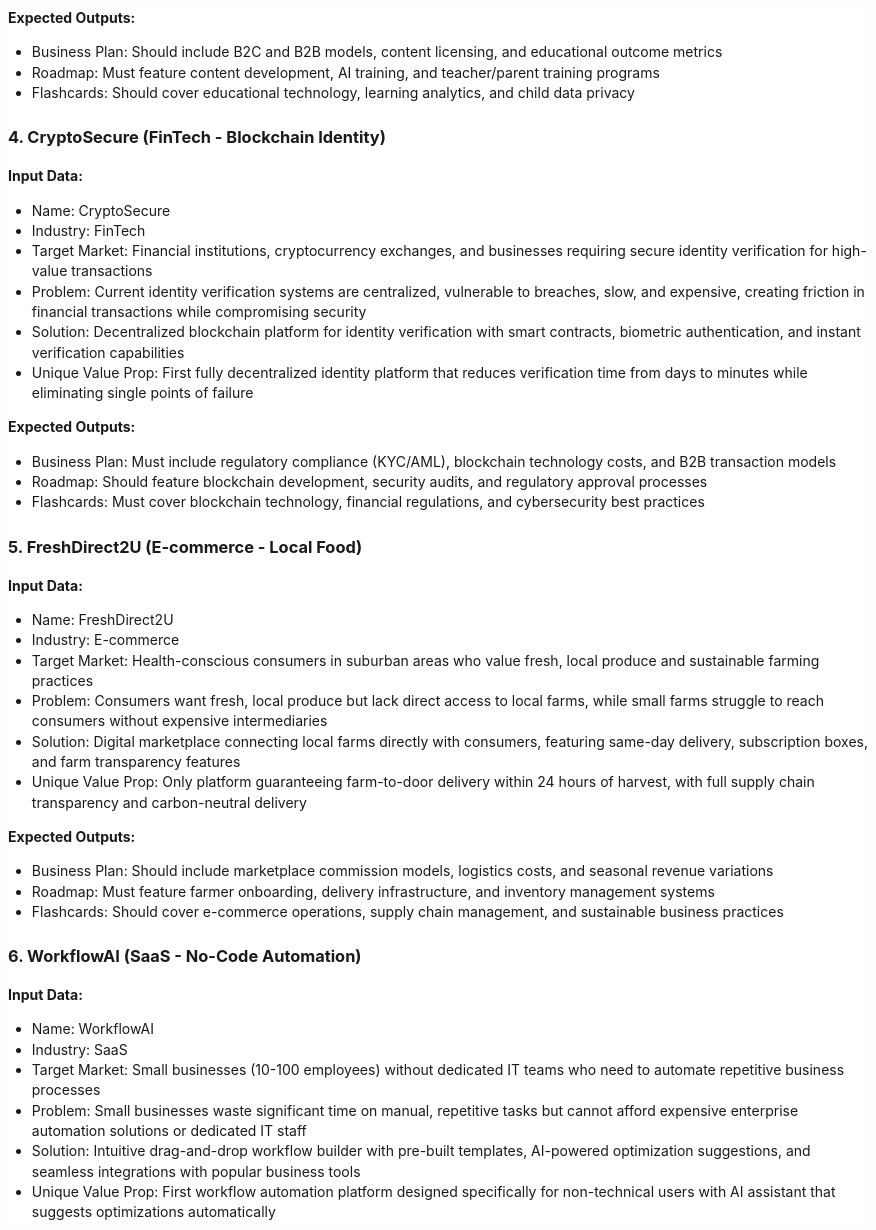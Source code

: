 **Expected Outputs:**
- Business Plan: Should include B2C and B2B models, content licensing, and educational outcome metrics
- Roadmap: Must feature content development, AI training, and teacher/parent training programs
- Flashcards: Should cover educational technology, learning analytics, and child data privacy

### 4. CryptoSecure (FinTech - Blockchain Identity)
**Input Data:**
- Name: CryptoSecure
- Industry: FinTech
- Target Market: Financial institutions, cryptocurrency exchanges, and businesses requiring secure identity verification for high-value transactions
- Problem: Current identity verification systems are centralized, vulnerable to breaches, slow, and expensive, creating friction in financial transactions while compromising security
- Solution: Decentralized blockchain platform for identity verification with smart contracts, biometric authentication, and instant verification capabilities
- Unique Value Prop: First fully decentralized identity platform that reduces verification time from days to minutes while eliminating single points of failure

**Expected Outputs:**
- Business Plan: Must include regulatory compliance (KYC/AML), blockchain technology costs, and B2B transaction models
- Roadmap: Should feature blockchain development, security audits, and regulatory approval processes
- Flashcards: Must cover blockchain technology, financial regulations, and cybersecurity best practices

### 5. FreshDirect2U (E-commerce - Local Food)
**Input Data:**
- Name: FreshDirect2U
- Industry: E-commerce
- Target Market: Health-conscious consumers in suburban areas who value fresh, local produce and sustainable farming practices
- Problem: Consumers want fresh, local produce but lack direct access to local farms, while small farms struggle to reach consumers without expensive intermediaries
- Solution: Digital marketplace connecting local farms directly with consumers, featuring same-day delivery, subscription boxes, and farm transparency features
- Unique Value Prop: Only platform guaranteeing farm-to-door delivery within 24 hours of harvest, with full supply chain transparency and carbon-neutral delivery

**Expected Outputs:**
- Business Plan: Should include marketplace commission models, logistics costs, and seasonal revenue variations
- Roadmap: Must feature farmer onboarding, delivery infrastructure, and inventory management systems
- Flashcards: Should cover e-commerce operations, supply chain management, and sustainable business practices

### 6. WorkflowAI (SaaS - No-Code Automation)
**Input Data:**
- Name: WorkflowAI
- Industry: SaaS
- Target Market: Small businesses (10-100 employees) without dedicated IT teams who need to automate repetitive business processes
- Problem: Small businesses waste significant time on manual, repetitive tasks but cannot afford expensive enterprise automation solutions or dedicated IT staff
- Solution: Intuitive drag-and-drop workflow builder with pre-built templates, AI-powered optimization suggestions, and seamless integrations with popular business tools
- Unique Value Prop: First workflow automation platform designed specifically for non-technical users with AI assistant that suggests optimizations automatically
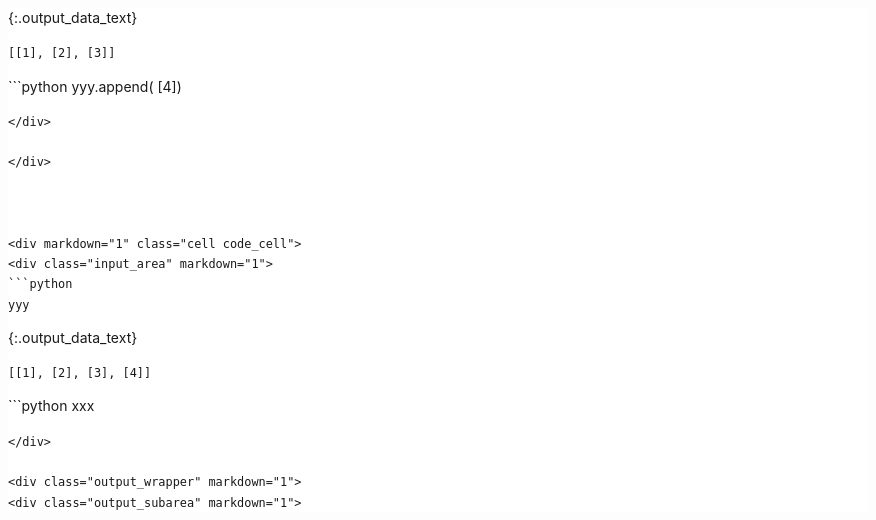 <div class="output_wrapper" markdown="1">
<div class="output_subarea" markdown="1">


{:.output_data_text}
```
[[1], [2], [3]]
```


</div>
</div>
</div>



<div markdown="1" class="cell code_cell">
<div class="input_area" markdown="1">
```python
yyy.append( [4])

```
</div>

</div>



<div markdown="1" class="cell code_cell">
<div class="input_area" markdown="1">
```python
yyy

```
</div>

<div class="output_wrapper" markdown="1">
<div class="output_subarea" markdown="1">


{:.output_data_text}
```
[[1], [2], [3], [4]]
```


</div>
</div>
</div>



<div markdown="1" class="cell code_cell">
<div class="input_area" markdown="1">
```python
xxx

```
</div>

<div class="output_wrapper" markdown="1">
<div class="output_subarea" markdown="1">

(About this task) Reproduce the material above exactly, first line through the line that contains "- Roadmap: Must feature content", minus the pictures.

(Output for this task)
Source code

: **Expected Outputs:**
- Business Plan: Should include B2C and B2B models, content licensing, and educational outcome metrics
- Roadmap: Must feature content development, AI training, and teacher/parent training programs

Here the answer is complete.